**Given data**
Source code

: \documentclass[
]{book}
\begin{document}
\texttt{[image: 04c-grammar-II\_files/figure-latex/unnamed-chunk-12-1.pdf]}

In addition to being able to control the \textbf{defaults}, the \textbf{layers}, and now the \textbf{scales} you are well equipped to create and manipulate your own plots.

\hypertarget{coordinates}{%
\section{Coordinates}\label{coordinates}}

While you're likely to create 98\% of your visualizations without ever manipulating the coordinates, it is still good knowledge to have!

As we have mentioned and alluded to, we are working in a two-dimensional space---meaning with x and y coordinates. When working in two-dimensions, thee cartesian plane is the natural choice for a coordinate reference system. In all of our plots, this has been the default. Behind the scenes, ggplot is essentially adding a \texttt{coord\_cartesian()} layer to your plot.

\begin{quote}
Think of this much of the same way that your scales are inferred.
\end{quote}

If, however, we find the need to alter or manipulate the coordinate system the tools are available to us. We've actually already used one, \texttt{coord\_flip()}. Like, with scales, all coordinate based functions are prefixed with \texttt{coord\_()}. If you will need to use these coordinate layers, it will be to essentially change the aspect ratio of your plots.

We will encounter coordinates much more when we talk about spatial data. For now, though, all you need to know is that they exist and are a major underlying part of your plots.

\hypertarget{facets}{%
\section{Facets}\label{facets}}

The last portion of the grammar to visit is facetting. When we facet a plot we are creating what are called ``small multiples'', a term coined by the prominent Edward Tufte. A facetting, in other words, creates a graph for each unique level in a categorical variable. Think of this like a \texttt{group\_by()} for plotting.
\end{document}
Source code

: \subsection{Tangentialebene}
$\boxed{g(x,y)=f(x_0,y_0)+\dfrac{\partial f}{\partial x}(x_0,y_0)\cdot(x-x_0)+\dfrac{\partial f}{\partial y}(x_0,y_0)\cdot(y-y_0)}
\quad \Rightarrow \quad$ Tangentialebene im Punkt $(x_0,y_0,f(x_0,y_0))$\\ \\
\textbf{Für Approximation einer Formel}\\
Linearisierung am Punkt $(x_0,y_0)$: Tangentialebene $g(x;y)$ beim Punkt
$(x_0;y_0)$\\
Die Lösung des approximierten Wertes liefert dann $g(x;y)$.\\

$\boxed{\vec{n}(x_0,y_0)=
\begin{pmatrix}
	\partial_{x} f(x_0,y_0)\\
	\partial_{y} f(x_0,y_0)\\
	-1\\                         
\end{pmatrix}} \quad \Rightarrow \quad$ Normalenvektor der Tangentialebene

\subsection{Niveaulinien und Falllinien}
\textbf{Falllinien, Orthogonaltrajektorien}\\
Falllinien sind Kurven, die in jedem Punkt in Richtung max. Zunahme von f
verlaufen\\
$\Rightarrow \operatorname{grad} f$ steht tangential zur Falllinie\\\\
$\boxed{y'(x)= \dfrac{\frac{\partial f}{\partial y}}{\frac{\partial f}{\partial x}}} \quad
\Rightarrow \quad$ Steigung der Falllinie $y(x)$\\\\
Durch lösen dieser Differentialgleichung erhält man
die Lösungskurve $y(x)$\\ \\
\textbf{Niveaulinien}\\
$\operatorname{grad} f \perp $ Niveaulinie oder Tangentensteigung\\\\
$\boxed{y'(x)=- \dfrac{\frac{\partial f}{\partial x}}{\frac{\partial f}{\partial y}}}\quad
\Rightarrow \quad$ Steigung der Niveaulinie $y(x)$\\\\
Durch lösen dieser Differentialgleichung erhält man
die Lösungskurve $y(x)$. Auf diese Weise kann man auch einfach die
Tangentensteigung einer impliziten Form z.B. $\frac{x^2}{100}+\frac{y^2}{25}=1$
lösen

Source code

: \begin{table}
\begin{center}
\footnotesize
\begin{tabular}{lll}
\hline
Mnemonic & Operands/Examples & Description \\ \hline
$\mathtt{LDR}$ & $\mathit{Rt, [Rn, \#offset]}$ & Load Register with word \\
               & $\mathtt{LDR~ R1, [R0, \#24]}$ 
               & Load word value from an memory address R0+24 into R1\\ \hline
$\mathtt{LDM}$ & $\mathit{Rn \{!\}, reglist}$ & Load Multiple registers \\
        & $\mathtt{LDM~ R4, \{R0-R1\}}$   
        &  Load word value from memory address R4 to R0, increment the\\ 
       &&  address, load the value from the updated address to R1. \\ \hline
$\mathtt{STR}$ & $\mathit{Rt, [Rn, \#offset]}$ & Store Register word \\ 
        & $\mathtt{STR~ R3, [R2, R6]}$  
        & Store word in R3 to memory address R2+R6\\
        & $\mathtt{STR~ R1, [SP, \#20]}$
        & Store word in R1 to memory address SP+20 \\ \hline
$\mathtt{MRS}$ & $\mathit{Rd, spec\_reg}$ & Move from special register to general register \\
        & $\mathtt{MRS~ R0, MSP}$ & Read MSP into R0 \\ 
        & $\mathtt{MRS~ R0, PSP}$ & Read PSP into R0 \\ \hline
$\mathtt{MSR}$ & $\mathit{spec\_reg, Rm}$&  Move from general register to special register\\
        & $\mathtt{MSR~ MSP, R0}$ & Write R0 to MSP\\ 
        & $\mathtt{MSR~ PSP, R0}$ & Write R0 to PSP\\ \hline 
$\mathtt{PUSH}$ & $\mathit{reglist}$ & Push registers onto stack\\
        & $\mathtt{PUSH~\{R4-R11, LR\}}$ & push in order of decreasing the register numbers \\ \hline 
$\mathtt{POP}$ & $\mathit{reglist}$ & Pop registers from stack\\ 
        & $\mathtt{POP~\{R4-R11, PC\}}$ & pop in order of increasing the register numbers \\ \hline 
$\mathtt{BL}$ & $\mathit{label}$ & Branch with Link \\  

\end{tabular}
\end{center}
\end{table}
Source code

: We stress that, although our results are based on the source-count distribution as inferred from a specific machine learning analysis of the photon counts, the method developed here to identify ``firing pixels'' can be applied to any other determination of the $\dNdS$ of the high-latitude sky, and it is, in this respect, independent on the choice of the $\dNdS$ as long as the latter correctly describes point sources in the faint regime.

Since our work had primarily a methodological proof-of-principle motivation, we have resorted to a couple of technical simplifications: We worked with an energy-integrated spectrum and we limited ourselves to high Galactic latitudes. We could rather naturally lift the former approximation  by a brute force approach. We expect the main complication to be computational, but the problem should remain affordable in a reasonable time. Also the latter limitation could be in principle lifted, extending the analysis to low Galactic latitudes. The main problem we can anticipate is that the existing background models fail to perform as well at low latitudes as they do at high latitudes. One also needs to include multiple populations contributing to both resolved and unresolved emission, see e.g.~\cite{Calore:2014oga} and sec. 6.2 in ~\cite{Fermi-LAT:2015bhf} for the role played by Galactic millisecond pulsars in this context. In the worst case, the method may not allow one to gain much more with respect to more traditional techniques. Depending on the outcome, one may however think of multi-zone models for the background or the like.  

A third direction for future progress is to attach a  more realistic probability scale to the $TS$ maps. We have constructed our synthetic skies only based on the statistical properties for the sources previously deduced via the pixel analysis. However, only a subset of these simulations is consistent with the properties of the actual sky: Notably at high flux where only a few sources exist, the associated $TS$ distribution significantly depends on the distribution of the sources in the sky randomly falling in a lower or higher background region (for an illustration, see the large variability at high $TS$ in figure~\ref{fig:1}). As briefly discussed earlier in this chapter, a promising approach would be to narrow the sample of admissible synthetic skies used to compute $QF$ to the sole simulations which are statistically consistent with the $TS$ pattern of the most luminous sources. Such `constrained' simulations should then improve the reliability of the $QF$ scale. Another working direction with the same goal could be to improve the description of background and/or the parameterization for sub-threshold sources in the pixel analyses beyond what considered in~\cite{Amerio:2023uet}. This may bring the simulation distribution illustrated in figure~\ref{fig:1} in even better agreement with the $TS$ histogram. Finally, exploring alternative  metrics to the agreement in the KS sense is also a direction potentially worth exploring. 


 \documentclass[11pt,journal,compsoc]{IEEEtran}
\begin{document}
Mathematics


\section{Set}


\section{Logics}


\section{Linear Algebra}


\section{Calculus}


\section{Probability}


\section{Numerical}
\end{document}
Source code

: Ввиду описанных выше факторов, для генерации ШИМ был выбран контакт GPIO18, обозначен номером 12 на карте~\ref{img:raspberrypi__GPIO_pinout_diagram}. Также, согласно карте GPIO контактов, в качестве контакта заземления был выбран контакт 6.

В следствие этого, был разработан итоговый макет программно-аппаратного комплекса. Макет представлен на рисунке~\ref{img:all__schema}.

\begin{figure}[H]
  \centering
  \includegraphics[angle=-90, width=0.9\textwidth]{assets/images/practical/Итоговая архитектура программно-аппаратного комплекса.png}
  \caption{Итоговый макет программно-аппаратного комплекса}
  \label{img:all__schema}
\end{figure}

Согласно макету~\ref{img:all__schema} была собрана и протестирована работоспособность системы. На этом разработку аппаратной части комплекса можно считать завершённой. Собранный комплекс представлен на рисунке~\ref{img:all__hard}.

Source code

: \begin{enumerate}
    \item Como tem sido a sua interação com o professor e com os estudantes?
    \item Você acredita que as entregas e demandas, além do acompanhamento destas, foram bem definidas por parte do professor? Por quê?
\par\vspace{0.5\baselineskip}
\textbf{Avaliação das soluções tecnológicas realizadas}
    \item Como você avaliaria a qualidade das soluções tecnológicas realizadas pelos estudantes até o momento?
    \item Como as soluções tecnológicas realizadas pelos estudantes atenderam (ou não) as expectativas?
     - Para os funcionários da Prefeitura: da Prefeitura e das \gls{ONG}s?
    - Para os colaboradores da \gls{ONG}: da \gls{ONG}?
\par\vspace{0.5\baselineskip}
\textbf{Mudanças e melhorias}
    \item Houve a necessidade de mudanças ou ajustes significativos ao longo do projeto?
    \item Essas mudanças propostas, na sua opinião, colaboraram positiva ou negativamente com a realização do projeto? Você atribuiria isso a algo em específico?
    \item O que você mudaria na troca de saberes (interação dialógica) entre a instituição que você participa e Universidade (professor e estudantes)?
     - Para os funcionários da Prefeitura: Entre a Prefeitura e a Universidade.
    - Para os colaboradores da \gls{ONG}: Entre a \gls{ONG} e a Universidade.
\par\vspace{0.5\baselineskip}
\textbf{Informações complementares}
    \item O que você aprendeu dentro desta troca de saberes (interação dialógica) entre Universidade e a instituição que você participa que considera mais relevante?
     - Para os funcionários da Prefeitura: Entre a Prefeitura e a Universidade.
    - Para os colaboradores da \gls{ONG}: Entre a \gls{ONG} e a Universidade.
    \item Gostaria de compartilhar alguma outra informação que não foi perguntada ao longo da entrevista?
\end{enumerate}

**Required work**
Give only the number of lines above holding "Store".

**Response for this exercise**
3